Un hombre fue rescatado este jueves en la mañana después de permanecer ocho días atrapado bajo los restos de un edificio colapsado en el estado La Guaira, al norte de Venezuela y cercano a Caracas, tras los potentes sismos registrados el pasado 24 de junio.
La víctima, identificada como Hernán Gil, quedó sepultada en la garita de vigilancia del inmueble donde trabajaba, en la localidad de Catia La Mar, luego de los terremotos de magnitudes 7,2 y 7,5 que sacudieron la región.
El operativo de rescate se extendió por cerca de 72 horas continuas y movilizó a unos 100 socorristas de distintos países, entre ellos Chile, Estados Unidos, Portugal, Costa Rica y El Salvador. Durante las labores, los equipos mantuvieron contacto permanente con el sobreviviente, logrando suministrarle hidratación y medicación mientras avanzaban las tareas de extracción.
El primer contacto con Gil se había establecido el domingo anterior, lo que permitió afinar la estrategia de rescate.

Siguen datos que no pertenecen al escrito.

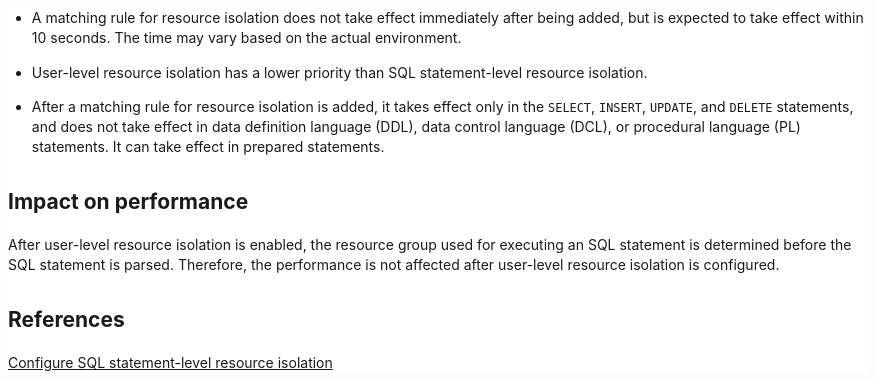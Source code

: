 * A matching rule for resource isolation does not take effect immediately after being added, but is expected to take effect within 10 seconds. The time may vary based on the actual environment.

* User-level resource isolation has a lower priority than SQL statement-level resource isolation.

* After a matching rule for resource isolation is added, it takes effect only in the `SELECT`, `INSERT`, `UPDATE`, and `DELETE` statements, and does not take effect in data definition language (DDL), data control language (DCL), or procedural language (PL) statements. It can take effect in prepared statements.

## Impact on performance

After user-level resource isolation is enabled, the resource group used for executing an SQL statement is determined before the SQL statement is parsed. Therefore, the performance is not affected after user-level resource isolation is configured.

## References

[Configure SQL statement-level resource isolation](3.resource-isolation-at-sql-level-of-mysql-mode.md)
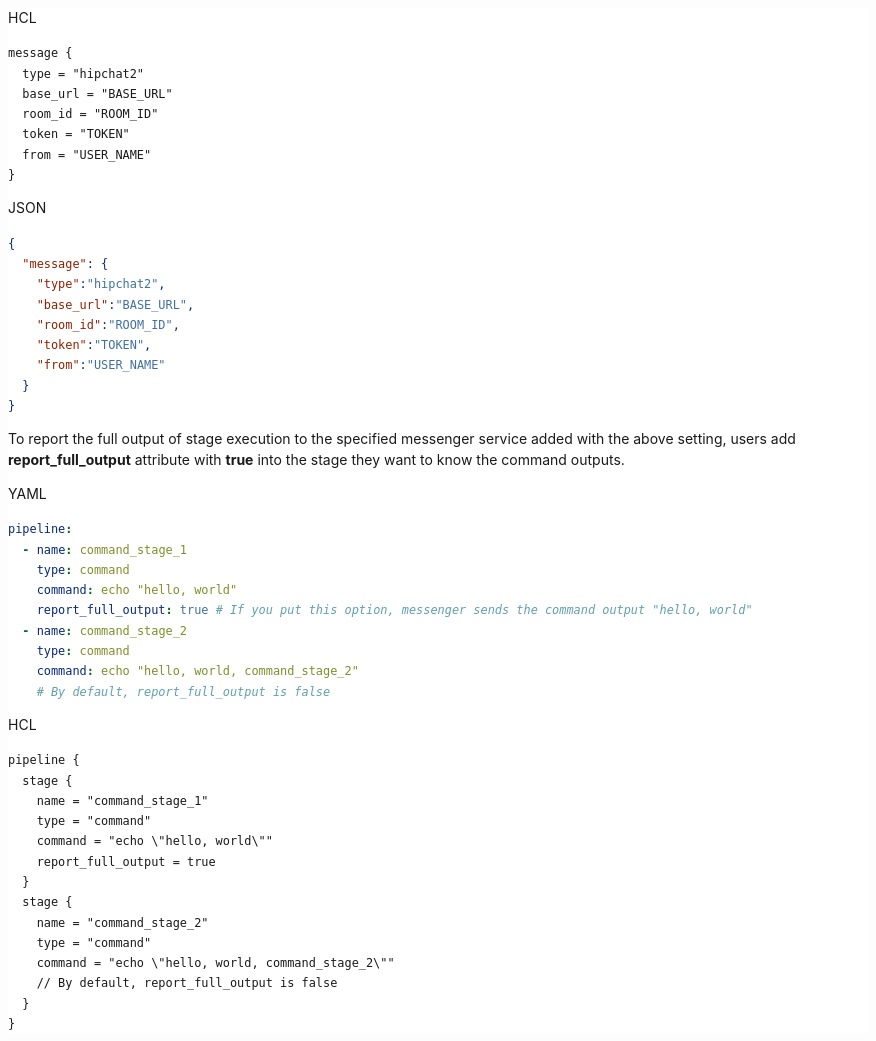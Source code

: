 HCL
```
message {
  type = "hipchat2"
  base_url = "BASE_URL"
  room_id = "ROOM_ID"
  token = "TOKEN"
  from = "USER_NAME"
}
```

JSON
```json
{
  "message": {
    "type":"hipchat2",
    "base_url":"BASE_URL",
    "room_id":"ROOM_ID",
    "token":"TOKEN",
    "from":"USER_NAME"
  }
}
```
To report the full output of stage execution to the specified messenger service added with the above setting,
users add **report_full_output** attribute with **true** into the stage they want to know the command outputs.

YAML
```yaml
pipeline:
  - name: command_stage_1
    type: command
    command: echo "hello, world"
    report_full_output: true # If you put this option, messenger sends the command output "hello, world"
  - name: command_stage_2
    type: command
    command: echo "hello, world, command_stage_2"
    # By default, report_full_output is false
```

HCL
```
pipeline {
  stage {
    name = "command_stage_1"
    type = "command"
    command = "echo \"hello, world\""
    report_full_output = true
  }
  stage {
    name = "command_stage_2"
    type = "command"
    command = "echo \"hello, world, command_stage_2\""
    // By default, report_full_output is false
  }
}
```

Según los equipos de emergencia, el trabajador se encontraba en un espacio subterráneo dentro de una caseta de seguridad, bajo aproximadamente 140 toneladas de escombros, lo que obligó a replantear el acceso para poder llegar hasta él.
Voluntarios de la Cruz Roja venezolana señalaron que la estructura de la garita habría sido clave para que el hombre lograra sobrevivir, al actuar como una especie de protección frente al derrumbe.
Tras los terremotos, entre 2.500 y 3.000 rescatistas internacionales han llegado al país, según datos de la ONU, que coordina las operaciones en el terreno. Mientras tanto, el balance oficial del Gobierno venezolano reporta 6.461 personas rescatadas, 2.295 fallecidos y 11.267 heridos a consecuencia del desastre.